«Лет пять назад я спрашивал себя: на кого похожи хасиды? На инквизицию или на готтентотов? Теперь я твердо знаю: хасиды похожи на немецких фашистов. Они тоже стоят за расовую чистоту. Горе нечестивцу, который пройдет по улице с карпато-русской девушкой. Его осыплют оскорблениями <…> У хасидов имеются также свои „рубашки“: позорный „лапсердак“, придуманный когда-то католическими изуверами, они превратили в почетное одеяние, свидетельствующее о чистоте идей. Наконец, у хасидов есть свой „фюрер“. Зовут его Спиро, и проживает он в городе Мукачеве. Правда, это не канцлер, но цадик, однако, когда он выезжает из своего пышного дома, тысячи беснующихся хасидов давят друг друга, чтобы дотронуться рукой хотя бы до его кареты. <…> На досуге цадик читает различные подозрительные опусы. Я не знаю, знаком ли он с „Капиталом“ Карла Маркса, но я убежден, что он хорошо изучил „Мою борьбу“ Адольфа Гитлера. Великие умы еще раз сошлись»

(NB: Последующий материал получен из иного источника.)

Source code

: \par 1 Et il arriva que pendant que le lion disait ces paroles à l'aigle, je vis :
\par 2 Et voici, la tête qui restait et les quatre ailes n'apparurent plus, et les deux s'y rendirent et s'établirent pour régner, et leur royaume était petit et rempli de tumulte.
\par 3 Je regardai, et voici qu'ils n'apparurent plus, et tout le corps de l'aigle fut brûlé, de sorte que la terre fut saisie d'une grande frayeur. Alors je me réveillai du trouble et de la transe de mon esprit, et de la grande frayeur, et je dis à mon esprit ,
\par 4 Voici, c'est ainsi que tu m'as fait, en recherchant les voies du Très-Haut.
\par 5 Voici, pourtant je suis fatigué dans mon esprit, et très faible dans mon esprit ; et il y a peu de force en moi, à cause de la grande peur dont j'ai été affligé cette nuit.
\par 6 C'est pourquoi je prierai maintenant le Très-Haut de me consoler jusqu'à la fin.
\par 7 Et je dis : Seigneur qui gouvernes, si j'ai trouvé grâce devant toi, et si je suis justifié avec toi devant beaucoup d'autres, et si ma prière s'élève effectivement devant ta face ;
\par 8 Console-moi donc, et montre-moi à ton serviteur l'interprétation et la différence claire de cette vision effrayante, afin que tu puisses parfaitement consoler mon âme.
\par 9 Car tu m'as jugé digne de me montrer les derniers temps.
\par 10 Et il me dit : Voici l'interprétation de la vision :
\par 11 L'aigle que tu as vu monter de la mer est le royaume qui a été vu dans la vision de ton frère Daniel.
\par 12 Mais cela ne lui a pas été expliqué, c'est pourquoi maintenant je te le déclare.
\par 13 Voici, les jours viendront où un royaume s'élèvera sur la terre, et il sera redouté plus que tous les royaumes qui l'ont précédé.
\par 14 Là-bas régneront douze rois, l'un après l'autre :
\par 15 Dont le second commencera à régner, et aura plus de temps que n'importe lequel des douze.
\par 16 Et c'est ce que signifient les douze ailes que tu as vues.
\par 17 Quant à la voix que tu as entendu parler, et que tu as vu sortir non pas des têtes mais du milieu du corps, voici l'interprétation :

[321].Когда Эренбург объяснял французским писателям в Париже, что диктатура в Советском Союзе является временной необходимостью, он, быть может, и сам в это верил. Но в Москве верить в это было гораздо труднее. Вот лишь один из примеров — трагедия его старинного друга Осипа Мандельштама. В 1933 году Мандельштам написал стихи о терроре и «кремлевском горце»:
Мандельштам показал стихи Эренбургу, тому они не понравились. «Это не поэзия», — изрек он, внезапно превратившись в поборника чистого искусства. За несколько дней до открытия писательского съезда Мандельштама арестовали; крупнейшее событие литературной жизни он встретит в ссылке — в Чердыни на Северном Урале. Когда Бухарин поведал другу своего детства, что «кремлевский горец» уже знает об этих стихах, а начальник ГПУ Ягода даже выучил их наизусть, стало ясно, что приговор Мандельштаму обжалованию не подлежит. Тем не менее Эренбург, приехав в Советский Союз в 1936 году, отправится навестить Мандельштамов, которым было разрешено переехать поближе к столице, в Воронеж. Оттуда он увез с собой несколько стихотворений поэта, долгие годы хранил их и вернул широкой публике после смерти Сталина
[322].Другое открытие: он вдруг понимает, что великий Горький, «первый писатель», живет у себя в особняке, словно в тюрьме, его окружение в заговоре против него. Вернувшись во Францию, Эренбург скажет своему бельгийскому другу Францу Элленсу: «К сожалению, всего открыть я не могу. Повсюду любопытные уши. Достаточно и того, что я вам рассказал»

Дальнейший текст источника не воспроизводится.